Nel dare l’ultimo saluto a Daniele Pettinari, ex marito di Enrica Bonaccorti, il pubblico ha notato l’assenza di Renato Zero, storico amico della conduttrice. Nonostante il legame di profondo affetto che unisce da decenni la nota presentatrice al cantautore, il volto celebre della musica italiana non è riuscito a presenziare fisicamente alla cerimonia, un fatto che ha alimentato le cronache dei media nelle ore immediatamente successive.Le motivazioni, tuttavia, affondano le radici in una quotidianità fatta di impegni inderogabili e circostanze fortuite.

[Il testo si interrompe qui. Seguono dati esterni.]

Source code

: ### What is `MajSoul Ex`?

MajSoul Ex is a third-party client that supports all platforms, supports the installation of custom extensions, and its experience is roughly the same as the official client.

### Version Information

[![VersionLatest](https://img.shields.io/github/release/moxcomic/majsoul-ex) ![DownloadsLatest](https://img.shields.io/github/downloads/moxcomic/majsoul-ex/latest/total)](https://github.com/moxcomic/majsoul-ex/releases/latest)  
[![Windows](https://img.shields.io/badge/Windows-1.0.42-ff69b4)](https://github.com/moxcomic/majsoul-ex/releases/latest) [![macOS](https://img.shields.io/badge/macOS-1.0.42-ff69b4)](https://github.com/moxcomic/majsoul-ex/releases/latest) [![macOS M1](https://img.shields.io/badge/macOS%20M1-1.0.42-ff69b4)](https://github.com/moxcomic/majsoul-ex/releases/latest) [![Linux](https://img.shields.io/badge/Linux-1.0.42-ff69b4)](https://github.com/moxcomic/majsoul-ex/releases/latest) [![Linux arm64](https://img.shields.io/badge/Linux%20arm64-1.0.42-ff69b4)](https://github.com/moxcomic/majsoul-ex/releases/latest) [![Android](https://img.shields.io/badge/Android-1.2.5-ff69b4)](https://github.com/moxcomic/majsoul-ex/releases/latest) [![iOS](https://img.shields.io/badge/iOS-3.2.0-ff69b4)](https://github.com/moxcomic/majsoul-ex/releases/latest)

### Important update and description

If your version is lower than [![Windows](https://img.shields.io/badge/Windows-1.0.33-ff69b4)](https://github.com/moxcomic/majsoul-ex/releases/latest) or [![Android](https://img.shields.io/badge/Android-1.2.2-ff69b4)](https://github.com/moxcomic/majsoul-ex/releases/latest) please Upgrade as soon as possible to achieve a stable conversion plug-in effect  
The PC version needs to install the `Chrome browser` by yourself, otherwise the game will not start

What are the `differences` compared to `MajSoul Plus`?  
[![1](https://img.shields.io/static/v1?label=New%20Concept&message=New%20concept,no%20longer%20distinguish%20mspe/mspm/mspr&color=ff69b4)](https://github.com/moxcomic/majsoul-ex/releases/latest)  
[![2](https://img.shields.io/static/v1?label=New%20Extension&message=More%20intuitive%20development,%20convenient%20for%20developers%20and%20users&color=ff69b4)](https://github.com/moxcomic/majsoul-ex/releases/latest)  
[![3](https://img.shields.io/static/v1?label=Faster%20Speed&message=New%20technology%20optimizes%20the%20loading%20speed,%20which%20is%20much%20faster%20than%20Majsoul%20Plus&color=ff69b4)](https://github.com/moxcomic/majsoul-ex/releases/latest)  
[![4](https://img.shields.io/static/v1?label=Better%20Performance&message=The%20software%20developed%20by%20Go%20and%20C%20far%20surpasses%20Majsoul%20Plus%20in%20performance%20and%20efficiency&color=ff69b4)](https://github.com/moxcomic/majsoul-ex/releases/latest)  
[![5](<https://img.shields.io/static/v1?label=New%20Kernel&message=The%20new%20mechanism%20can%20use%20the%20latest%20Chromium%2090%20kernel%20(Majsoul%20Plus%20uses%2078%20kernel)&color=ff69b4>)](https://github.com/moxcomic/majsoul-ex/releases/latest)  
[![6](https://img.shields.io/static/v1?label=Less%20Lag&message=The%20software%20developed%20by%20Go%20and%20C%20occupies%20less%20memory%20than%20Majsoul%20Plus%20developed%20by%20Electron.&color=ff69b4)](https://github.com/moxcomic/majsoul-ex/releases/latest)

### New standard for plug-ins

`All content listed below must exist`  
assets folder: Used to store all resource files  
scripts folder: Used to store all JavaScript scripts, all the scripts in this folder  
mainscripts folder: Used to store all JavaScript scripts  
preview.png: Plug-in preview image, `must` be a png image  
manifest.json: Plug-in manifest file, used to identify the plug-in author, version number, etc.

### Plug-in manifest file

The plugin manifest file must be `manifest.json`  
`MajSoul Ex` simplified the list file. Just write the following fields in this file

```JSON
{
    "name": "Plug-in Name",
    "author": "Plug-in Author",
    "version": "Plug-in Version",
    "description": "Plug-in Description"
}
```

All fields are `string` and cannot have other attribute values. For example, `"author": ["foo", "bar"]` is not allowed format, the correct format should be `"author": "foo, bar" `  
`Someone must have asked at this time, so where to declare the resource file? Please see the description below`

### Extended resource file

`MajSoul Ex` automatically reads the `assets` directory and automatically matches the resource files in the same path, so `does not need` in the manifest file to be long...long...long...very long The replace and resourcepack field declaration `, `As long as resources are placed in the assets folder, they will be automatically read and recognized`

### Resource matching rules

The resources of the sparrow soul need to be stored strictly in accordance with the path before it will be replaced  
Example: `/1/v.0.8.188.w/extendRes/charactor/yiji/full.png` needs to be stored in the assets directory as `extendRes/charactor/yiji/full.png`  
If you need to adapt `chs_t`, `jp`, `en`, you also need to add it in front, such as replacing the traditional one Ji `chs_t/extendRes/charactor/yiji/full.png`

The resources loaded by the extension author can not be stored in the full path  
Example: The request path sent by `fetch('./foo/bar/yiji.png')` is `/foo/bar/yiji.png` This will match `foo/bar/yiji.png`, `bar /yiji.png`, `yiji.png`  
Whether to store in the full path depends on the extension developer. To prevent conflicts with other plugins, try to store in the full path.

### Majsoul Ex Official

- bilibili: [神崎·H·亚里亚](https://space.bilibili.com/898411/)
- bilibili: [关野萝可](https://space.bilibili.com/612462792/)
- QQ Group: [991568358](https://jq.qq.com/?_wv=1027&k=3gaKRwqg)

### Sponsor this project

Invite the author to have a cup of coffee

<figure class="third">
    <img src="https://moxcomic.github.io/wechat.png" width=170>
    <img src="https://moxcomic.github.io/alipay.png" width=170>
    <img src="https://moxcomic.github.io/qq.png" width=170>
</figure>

La stessa Bonaccorti aveva infatti un grande legame con il cantante, la cui assenza appunto non è passata assolutamente inosservata. L’amicizia tra i due era solida, ma anche l’assenza dello stesso Renato Zero trascende la presenza fisica in un singolo evento.Il dettaglio curioso delle piante di limoni collocate nel luogo della cerimonia non è sfuggito agli osservatori più attenti.
Queste non erano semplici decorazioni, ma un richiamo simbolico a una passione e a un vissuto che appartenevano direttamente allo scomparso. È stato proprio questo elemento naturale a diventare il centro di un ultimo, intimo omaggio, rendendo il giardino del commiato un riflesso autentico della personalità del defunto.Nonostante il dolore per la perdita di una figura che ha segnato la sua vita privata, Enrica Bonaccorti ha gestito il momento con la dignità e la riservatezza che da sempre la contraddistinguono.

Il legame con Daniele Pettinari, nonostante la fine del loro matrimonio avvenuta molto tempo fa, è rimasto un pilastro di rispetto reciproco, dimostrando come i sentimenti possano evolversi ben oltre la conclusione di una relazione sentimentale.
La vicenda si chiude così, lontano dalle polemiche cercate, focalizzandosi invece sul valore dei ricordi e sulla forza di un legame che non necessita di riflettori per essere definito tale. La famiglia e gli amici intimi hanno potuto celebrare il distacco lontano dalla curiosità morbosa, confermando che, anche quando le luci della ribalta si spengono, la memoria personale resta il bene più prezioso da custodire.